**Instructions for the task:** Look through the material for lines with the word "Además", and copy each one.

**Information given:**
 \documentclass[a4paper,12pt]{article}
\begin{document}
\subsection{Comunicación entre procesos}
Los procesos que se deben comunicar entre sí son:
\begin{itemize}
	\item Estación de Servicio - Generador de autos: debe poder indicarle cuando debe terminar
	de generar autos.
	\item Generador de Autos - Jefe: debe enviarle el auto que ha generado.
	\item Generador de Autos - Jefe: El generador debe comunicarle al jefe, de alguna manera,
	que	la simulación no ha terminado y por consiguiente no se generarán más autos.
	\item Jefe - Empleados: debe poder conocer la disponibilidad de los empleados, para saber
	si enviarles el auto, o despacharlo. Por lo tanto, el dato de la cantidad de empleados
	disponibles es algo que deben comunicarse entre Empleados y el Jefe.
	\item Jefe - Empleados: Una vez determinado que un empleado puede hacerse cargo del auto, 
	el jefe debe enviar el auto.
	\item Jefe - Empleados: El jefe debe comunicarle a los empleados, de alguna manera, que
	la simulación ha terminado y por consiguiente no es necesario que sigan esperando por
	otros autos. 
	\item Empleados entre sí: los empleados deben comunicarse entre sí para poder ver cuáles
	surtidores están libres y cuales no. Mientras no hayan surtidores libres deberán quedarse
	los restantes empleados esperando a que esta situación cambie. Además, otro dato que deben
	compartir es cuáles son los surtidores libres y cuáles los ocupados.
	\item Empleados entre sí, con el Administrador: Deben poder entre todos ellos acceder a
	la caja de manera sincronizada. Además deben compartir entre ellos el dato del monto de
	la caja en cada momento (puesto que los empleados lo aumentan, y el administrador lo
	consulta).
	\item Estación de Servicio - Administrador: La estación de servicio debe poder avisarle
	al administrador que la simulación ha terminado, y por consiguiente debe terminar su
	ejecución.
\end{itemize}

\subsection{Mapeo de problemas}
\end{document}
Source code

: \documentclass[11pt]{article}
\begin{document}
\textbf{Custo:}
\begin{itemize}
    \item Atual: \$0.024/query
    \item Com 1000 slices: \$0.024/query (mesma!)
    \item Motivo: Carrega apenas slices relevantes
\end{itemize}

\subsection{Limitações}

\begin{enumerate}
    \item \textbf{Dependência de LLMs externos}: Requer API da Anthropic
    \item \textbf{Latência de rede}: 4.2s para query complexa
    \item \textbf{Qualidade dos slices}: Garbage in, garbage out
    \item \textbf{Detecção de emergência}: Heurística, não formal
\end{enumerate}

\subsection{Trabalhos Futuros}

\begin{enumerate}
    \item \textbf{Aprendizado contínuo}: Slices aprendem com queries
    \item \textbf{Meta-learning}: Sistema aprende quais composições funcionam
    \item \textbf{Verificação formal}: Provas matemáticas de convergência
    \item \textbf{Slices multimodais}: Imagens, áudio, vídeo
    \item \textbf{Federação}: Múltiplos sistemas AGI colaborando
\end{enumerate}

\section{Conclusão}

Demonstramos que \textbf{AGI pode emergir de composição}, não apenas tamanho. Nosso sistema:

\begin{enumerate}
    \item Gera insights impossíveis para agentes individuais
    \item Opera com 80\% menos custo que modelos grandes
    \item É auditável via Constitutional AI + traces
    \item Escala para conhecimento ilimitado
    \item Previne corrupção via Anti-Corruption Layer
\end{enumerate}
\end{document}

**Response to the exercise:**
	los restantes empleados esperando a que esta situación cambie. Además, otro dato que deben
	la caja de manera sincronizada. Además deben compartir entre ellos el dato del monto de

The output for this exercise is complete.